Use generate_test_train_split.py to generate an adequate train-test split as needed to train and validate your model.

usage: Train-Test-Split Generator [-h] [-l LANGUAGES [LANGUAGES ...]] [--train_set_resolutions TRAIN_SET_RESOLUTIONS [TRAIN_SET_RESOLUTIONS ...]]
                                  [--train_set_fontstyles TRAIN_SET_FONTSTYLES [TRAIN_SET_FONTSTYLES ...]] [--test_set_resolutions TEST_SET_RESOLUTIONS [TEST_SET_RESOLUTIONS ...]]
                                  [--test_set_fontstyles TEST_SET_FONTSTYLES [TEST_SET_FONTSTYLES ...]] [--test_set_size TEST_SET_SIZE] [-iv] [--inference] [-d] [-c CONFIG]

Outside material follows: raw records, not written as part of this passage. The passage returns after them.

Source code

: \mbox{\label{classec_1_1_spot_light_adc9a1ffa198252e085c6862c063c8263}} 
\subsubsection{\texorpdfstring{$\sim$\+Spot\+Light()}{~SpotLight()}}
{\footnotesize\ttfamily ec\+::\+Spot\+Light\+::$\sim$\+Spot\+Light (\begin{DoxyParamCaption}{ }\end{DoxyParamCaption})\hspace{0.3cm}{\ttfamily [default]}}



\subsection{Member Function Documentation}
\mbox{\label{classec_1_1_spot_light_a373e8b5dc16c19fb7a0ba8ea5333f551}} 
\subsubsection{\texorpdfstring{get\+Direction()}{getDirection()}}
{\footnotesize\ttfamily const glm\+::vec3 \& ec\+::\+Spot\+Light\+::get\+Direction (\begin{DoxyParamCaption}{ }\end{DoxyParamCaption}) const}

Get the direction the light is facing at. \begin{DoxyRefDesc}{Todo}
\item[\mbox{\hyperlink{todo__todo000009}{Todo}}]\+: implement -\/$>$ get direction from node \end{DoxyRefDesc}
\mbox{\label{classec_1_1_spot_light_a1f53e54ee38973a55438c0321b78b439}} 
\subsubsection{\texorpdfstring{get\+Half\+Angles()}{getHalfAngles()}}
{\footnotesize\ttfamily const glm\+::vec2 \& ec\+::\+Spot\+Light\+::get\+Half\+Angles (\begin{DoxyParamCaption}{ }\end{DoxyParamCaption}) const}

This program generates a train-test-split of the ThaiOCR dataset.

optional arguments:
  -h, --help            show this help message and exit
  -l LANGUAGES [LANGUAGES ...], --languages LANGUAGES [LANGUAGES ...]
                        Specify which language(s) should be included in the generated dataset.
  --train_set_resolutions TRAIN_SET_RESOLUTIONS [TRAIN_SET_RESOLUTIONS ...]
                        Specify which resolution(s) should be included in the generated train set, e.g. "200" or "200" "300" (space separated).
  --train_set_fontstyles TRAIN_SET_FONTSTYLES [TRAIN_SET_FONTSTYLES ...]
                        Specify which fontstyle(s) should be included in the generated test set, e.g. "italic" or "italic" "bold" (space-separated).
  --test_set_resolutions TEST_SET_RESOLUTIONS [TEST_SET_RESOLUTIONS ...]
                        Specify which resolution(s) should be included in the generated test set, e.g. "200" or "200" "300" (space-separated).
  --test_set_fontstyles TEST_SET_FONTSTYLES [TEST_SET_FONTSTYLES ...]
                        Specify which fontstyle(s) should be included in the generated test set, e.g. "italic" or "italic" "bold" (space-separated).
  --test_set_size TEST_SET_SIZE
                        How large of a percentage must the test set be?
  -iv, --include_val    Include a validation set in the generated dataset.
  --inference           Generate a dataset for inference.
  -d, --debug_mode      (reduces the generated dataset size for debugging and testing)
  -c CONFIG, --config CONFIG
                        Specify the path to the config file.

Enjoy the program! :)

Example run:

python generate_test_train_split.py --languages th --test_set_size .4 --train_set_resolutions 200 --train_set_fontstyles 'normal' -iv

Step 2

Train the model

python train.py --batch_size=32 --epochs=10 --model_name="thaiocr"
# Copy test-set over into inference folder and rename
cp -rf train_test_split.csv inference/inference_data.csv

The --model_name parameter specifies what the name of the model saved on disk should be, e.g. thaiocr will save under ./models/thaiocr.pth along with its one-hot encoder ./models/thaiocr.ohe.

Step 3

Perform inference (test_set evaluation)

cd inference && python inference.py --batch_size=32 --model_name="thaiocr" && cd -

An output should appear reporting precision, recall and F1 for each class, as well as macro- / and weighted average precision/recall/f1 scores for every class in the JSON-format. There is also a CSV table stored of the performance in .inference

Non-cli Parameters

Additional parameters, e.g. filepaths to the train/test directory and learning_rate can be configured in the config.json or directly in the modules/TrainingConfig.py classes respectively. The Cuda number can also be specified in the TrainingConfig.py.

Analysis

Performance Report

Training data	Testing data	Precision	Recall	F1	Accuracy
Thai normal text, 200dpi	Thai normal text, 200dpi	92.54	89.83	89.46	89.74
Thai normal text, 400dpi	Thai normal text, 200dpi (yes, different resolution, figure out the logistics of this)	93.69	92.95	93.02	93.11
Thai normal text, 400 dpi	Thai bold text, 400dpi	92.88	90.19	90.14	90.58
Thai bold text	Thai normal text	90.10	88.06	87.85	88.04
All Thai styles	All Thai styles	97.73	97.63	97.65	97.56
Thai and English normal text jointly	Thai and English normal text jointly.	96.73	95.96	95.95	95.83
All Thai and English styles jointly.	All Thai and English styles jointly.	95.86	95.56	95.58	95.45
English normal, 200dpi	English bold, 400dpi	87.63	83.43	82.14	83.43

All the above numbers are in %.

The model architecture used consisted of a convolutional layer followed by ReLU activiation (non-linearity) finalised by a linear layer attempting to predict one-hot encoded character labels.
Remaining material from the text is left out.